### WORK TASK
The answer must be every line of the data that holds the word "within".

Stored data entries:
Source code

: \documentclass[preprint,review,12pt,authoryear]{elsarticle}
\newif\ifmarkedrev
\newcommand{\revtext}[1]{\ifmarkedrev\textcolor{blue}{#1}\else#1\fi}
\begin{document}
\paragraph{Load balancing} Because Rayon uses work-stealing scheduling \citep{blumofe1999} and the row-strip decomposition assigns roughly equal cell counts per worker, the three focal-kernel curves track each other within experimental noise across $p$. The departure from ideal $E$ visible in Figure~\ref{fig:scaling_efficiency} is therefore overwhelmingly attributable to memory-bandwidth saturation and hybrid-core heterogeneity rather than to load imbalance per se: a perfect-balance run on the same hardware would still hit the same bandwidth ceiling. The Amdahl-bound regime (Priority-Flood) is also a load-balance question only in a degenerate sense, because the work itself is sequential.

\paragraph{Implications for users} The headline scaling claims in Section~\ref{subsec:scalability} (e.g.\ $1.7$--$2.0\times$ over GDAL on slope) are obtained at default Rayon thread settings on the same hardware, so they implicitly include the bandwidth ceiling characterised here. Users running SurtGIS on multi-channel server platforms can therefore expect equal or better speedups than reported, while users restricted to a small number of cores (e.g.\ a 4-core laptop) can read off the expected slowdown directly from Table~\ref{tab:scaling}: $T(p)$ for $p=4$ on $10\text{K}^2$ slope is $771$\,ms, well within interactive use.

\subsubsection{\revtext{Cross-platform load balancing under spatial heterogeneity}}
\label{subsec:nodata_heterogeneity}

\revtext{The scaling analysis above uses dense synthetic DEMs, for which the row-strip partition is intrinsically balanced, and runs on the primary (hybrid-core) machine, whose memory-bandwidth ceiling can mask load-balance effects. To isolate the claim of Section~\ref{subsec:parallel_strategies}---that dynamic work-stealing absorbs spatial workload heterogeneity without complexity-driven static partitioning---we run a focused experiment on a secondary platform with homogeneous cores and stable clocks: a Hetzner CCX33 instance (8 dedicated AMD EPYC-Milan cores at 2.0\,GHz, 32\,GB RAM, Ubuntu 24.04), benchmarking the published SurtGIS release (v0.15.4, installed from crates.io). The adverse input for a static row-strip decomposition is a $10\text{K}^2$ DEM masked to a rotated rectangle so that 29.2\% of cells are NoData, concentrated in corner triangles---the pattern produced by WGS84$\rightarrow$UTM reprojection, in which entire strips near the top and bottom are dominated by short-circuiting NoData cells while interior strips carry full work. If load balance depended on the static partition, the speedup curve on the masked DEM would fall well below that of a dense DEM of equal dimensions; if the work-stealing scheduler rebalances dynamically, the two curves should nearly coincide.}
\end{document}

### FINISHED EXERCISE
\paragraph{Load balancing} Because Rayon uses work-stealing scheduling \citep{blumofe1999} and the row-strip decomposition assigns roughly equal cell counts per worker, the three focal-kernel curves track each other within experimental noise across $p$. The departure from ideal $E$ visible in Figure~\ref{fig:scaling_efficiency} is therefore overwhelmingly attributable to memory-bandwidth saturation and hybrid-core heterogeneity rather than to load imbalance per se: a perfect-balance run on the same hardware would still hit the same bandwidth ceiling. The Amdahl-bound regime (Priority-Flood) is also a load-balance question only in a degenerate sense, because the work itself is sequential.
\paragraph{Implications for users} The headline scaling claims in Section~\ref{subsec:scalability} (e.g.\ $1.7$--$2.0\times$ over GDAL on slope) are obtained at default Rayon thread settings on the same hardware, so they implicitly include the bandwidth ceiling characterised here. Users running SurtGIS on multi-channel server platforms can therefore expect equal or better speedups than reported, while users restricted to a small number of cores (e.g.\ a 4-core laptop) can read off the expected slowdown directly from Table~\ref{tab:scaling}: $T(p)$ for $p=4$ on $10\text{K}^2$ slope is $771$\,ms, well within interactive use.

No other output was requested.